- Born: 1962 (age 63–64) Butare, Rwanda-Urundi
- Occupation: Mayor of Nyakizu
- Political party: Republican Democratic Movement
- Conviction: Crime against humanity
- Criminal penalty: Life imprisonment (22 May 2020)
- Date apprehended: December 7, 2015
- Imprisoned at: Kigali

= Ladislas Ntaganzwa =

Rwandan war criminal (born 1962)

Ladislas Ntaganzwa (born 1962) is a Rwandan war criminal who was involved in the 1994 Rwandan genocide. According to his indictment, Ntaganzwa, as mayor of Nyakizu, a commune of Butare, was instrumental in rallying Hutu Power fervor leading up to the genocide, and as the genocide began, distributed weapons, and directed and participated in killings.

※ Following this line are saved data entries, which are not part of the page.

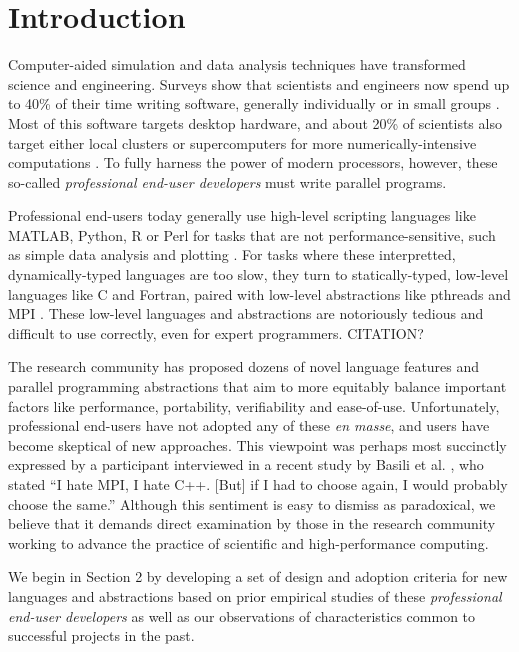 \documentclass[10pt, conference, compsocconf]{IEEEtran}
\begin{document}
\section{Introduction}

Computer-aided simulation and data analysis techniques have transformed science and engineering. Surveys show that scientists and engineers now spend up to 40\% of their time writing software, generally individually or in small groups \cite{howison2011scientific}\cite{hannay2009scientists}. Most of this software targets desktop hardware, and about 20\% of scientists also target either local clusters or super\-computers for more numerically-intensive computations \cite{hannay2009scientists}. To fully harness the power of modern processors, however, these so-called {\em professional end-user developers} \cite{segal2007some} must write parallel programs.

Professional end-users today generally use high-level scripting languages like MATLAB, Python, R or Perl for tasks that are not performance-sensitive, such as simple data analysis and plotting \cite{nguyen2010survey}. For tasks where these interpretted, dynamically-typed languages are too slow, they turn to statically-typed, low-level languages like C and Fortran, paired with low-level abstractions like pthreads and MPI \cite{4222616}\cite{basili2008understanding}. These low-level languages and abstractions are notoriously tedious and difficult to use correctly, even for expert programmers. {\color{red} CITATION?}

The research community has proposed dozens of novel language features and parallel programming abstractions that aim to  more equitably balance important factors like performance, portability, verifiability and ease-of-use. Unfortunately, professional end-users have not adopted any of these {\em en masse}, and users have become  skeptical of new approaches. This viewpoint was perhaps most succinctly expressed by a participant interviewed in a recent study by Basili et al. \cite{basili2008understanding}, who stated ``I hate MPI, I hate C++. [But] if I had to choose again, I would probably choose the same.'' Although this sentiment is easy to dismiss as paradoxical, we believe that it demands direct examination by those in the research community working to advance the practice of scientific and high-performance computing. 

We begin in Section 2 by developing a set of design and adoption criteria for new languages and abstractions based on prior empirical studies of these {\it professional end-user developers} as well as our observations of characteristics common to successful projects in the past. 
\end{document}

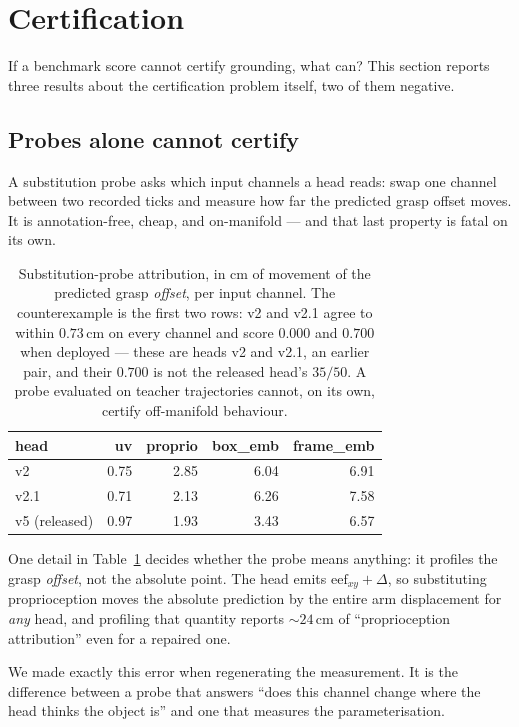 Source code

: \documentclass[10pt,twocolumn]{article}
\begin{document}
\section{Certification}
\label{sec:cert}

If a benchmark score cannot certify grounding, what can? This section reports
three results about the certification problem itself, two of them negative.

\subsection{Probes alone cannot certify}

A substitution probe asks which input channels a head reads: swap one channel
between two recorded ticks and measure how far the predicted grasp offset moves.
It is annotation-free, cheap, and on-manifold --- and that last property is
fatal on its own.



\begin{table}[h]\centering\small
\begin{tabular}{lrrrr}
\toprule
head & uv & proprio & box\_emb & frame\_emb \\
\midrule
v2 & 0.75 & 2.85 & 6.04 & 6.91 \\
v2.1 & 0.71 & 2.13 & 6.26 & 7.58 \\
v5 (released) & 0.97 & 1.93 & 3.43 & 6.57 \\
\bottomrule
\end{tabular}
\caption{Substitution-probe attribution, in cm of movement of the predicted
grasp \emph{offset}, per input channel. The counterexample is the first two
rows: v2 and v2.1 agree to within $0.73$\,cm on every channel and score
$0.000$ and $0.700$ when deployed --- these are heads v2 and v2.1, an
earlier pair, and their $0.700$ is not the released head's $35/50$.
A probe evaluated on teacher trajectories
cannot, on its own, certify off-manifold behaviour.}
\label{tab:probe}
\end{table}

\noindent One detail in Table~\ref{tab:probe} decides whether the probe means
anything: it profiles the grasp \emph{offset}, not the absolute point. The head
emits $\text{eef}_{xy} + \Delta$, so substituting proprioception moves the
absolute prediction by the entire arm displacement for \emph{any} head, and
profiling that quantity reports ${\sim}24$\,cm of ``proprioception
attribution'' even for a repaired one.

We made exactly this error when regenerating the measurement. It is the difference between a probe that answers ``does this channel
change where the head thinks the object is'' and one that measures the
parameterisation.
\end{document}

On April 18, 1994, after a visit by interim President Sindikubwabo, during which he had called for the assassination of more Tutsis, Ntaganzwa allegedly ordered and led a massacre of Tutsis who had survived the first attack.

Ntaganzwa was arrested on December 7, 2015, in the Democratic Republic of Congo. His trial for nine counts of genocide was scheduled for March 20, 2016.

On May 28, 2020, Ntaganzwa was sentenced to life imprisonment.